Technically, Expro has its head office in the Reading, UK but its CEO and CFO are based in Houston. Similarly, Frank’s has its official head office in The Netherlands but its operational head office is in west Houston. Frank’s is publicly-traded, while Expro was a UK public company until it was taken private by a private equity consortium in 2008. Expro later filed for a pre-packaged Chapter 11 bankruptcy in December 2017.
Expro is a leading provider of well flow optimization solutions, while Frank’s is a leader in tubular running and other services related to well construction. The combined business had revenues of about $1.1 billion in 2020.
Expro in charge
Although it has been billed as a merger, it is Expro that is taking over Frank’s. Expro shareholders will own 65% of the combined business and the Expro CEO Mike Jardon and the Expro CFO Quinn Fanning (ex CFO of Tidewater) will take over those roles in the combined business. The business will be renamed Expro Group, though Frank’s will be kept as a brand name.

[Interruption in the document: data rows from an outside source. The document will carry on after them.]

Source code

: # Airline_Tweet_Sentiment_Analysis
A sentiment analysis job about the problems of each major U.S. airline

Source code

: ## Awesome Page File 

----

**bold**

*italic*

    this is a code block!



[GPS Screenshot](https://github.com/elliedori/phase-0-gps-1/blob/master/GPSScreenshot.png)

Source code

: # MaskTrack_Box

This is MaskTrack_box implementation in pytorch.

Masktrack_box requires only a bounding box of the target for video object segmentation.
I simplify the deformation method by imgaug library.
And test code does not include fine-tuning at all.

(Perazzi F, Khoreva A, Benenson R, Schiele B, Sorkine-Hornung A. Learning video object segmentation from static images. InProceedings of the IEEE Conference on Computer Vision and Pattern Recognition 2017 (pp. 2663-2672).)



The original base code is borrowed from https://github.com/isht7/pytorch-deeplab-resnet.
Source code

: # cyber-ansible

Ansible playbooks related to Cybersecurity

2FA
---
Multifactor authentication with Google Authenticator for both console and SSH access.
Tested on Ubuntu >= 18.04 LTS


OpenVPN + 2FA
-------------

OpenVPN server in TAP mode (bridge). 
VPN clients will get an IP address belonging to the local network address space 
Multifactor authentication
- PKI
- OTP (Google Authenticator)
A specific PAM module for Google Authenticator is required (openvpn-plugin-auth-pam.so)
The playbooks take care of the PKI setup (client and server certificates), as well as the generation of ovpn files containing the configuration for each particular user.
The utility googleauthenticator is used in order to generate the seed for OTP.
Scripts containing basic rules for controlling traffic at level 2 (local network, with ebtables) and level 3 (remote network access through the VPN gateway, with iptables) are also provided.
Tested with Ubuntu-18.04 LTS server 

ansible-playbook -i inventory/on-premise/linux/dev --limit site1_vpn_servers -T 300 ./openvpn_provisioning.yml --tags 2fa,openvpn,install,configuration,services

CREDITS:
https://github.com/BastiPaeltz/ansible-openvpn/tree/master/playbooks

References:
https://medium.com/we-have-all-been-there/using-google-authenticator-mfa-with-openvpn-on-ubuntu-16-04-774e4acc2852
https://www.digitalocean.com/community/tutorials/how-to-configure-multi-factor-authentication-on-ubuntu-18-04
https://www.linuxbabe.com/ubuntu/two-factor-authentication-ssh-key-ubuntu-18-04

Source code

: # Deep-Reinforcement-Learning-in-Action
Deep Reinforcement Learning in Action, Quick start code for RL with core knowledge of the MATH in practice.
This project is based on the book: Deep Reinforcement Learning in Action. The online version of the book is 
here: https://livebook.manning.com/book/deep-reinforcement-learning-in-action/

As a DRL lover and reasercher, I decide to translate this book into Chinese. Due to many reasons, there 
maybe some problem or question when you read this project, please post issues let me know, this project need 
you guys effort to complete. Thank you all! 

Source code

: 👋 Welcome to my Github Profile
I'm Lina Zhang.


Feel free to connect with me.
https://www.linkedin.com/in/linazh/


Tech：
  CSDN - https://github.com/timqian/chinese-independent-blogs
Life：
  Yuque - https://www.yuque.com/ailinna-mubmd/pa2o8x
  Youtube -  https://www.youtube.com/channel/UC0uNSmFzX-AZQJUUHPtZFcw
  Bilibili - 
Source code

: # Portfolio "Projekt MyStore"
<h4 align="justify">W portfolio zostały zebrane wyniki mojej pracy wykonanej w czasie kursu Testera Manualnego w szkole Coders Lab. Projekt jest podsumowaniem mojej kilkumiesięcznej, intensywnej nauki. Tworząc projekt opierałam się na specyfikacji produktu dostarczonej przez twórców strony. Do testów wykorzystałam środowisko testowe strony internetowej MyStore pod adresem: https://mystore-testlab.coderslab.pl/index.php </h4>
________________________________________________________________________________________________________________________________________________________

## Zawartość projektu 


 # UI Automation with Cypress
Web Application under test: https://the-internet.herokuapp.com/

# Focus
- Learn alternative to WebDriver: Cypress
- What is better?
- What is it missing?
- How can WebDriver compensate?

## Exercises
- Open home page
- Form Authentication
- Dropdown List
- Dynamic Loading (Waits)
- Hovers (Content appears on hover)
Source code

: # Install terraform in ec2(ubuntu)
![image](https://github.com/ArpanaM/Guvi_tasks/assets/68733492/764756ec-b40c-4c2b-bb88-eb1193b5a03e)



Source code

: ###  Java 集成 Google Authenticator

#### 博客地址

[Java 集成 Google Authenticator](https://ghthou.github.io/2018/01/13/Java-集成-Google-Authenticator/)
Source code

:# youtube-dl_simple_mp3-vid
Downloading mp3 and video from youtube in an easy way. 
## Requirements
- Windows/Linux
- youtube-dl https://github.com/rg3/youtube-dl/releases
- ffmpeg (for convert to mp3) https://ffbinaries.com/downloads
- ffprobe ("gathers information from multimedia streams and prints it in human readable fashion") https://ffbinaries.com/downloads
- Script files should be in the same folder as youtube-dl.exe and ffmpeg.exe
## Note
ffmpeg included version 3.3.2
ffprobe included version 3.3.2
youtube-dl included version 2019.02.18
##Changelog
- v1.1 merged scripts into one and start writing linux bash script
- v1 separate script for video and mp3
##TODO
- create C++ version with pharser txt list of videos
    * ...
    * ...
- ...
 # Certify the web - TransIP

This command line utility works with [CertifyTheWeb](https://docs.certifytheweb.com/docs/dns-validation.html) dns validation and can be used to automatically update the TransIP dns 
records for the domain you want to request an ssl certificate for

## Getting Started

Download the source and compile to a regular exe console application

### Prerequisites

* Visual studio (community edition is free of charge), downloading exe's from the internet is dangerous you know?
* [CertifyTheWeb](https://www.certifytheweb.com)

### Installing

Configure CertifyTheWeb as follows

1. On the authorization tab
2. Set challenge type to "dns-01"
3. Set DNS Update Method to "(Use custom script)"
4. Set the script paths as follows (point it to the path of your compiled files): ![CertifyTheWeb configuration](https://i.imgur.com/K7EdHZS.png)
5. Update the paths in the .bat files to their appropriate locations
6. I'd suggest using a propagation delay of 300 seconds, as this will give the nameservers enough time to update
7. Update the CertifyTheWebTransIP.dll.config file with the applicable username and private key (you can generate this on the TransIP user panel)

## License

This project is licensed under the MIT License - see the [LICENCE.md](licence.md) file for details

In 2020, Expro made $98 million adjusted EBITDA on $675 million revenue. Frank’s only had EBITDA of $9 million on $390 million revenue. Frank’s went public in 2013 and has been dysfunctional ever since. When current CEO Mike Kearney was appointed to that role in September 2017, he was the fourth CEO in three years. Likewise, Melissa Cougle became the third CFO in just over four years when she was appointed in May 2019.
Frank’s CEO becomes Chairman
Mr. Kearney will become Chairman of the combined group. As a result of him giving up the CEO position, all his outstanding equity awards will vest. The company didn’t quantify the amount but it is likely to be worth a few million.
There was no word on the fate of Ms. Cougle or the other executive officers of Frank’s.
The companies expect to realize annualized savings of $70 million, with $40 million from support and indirect costs and $10 million from rationalizing facilities.
The deal is expected to close in the third quarter.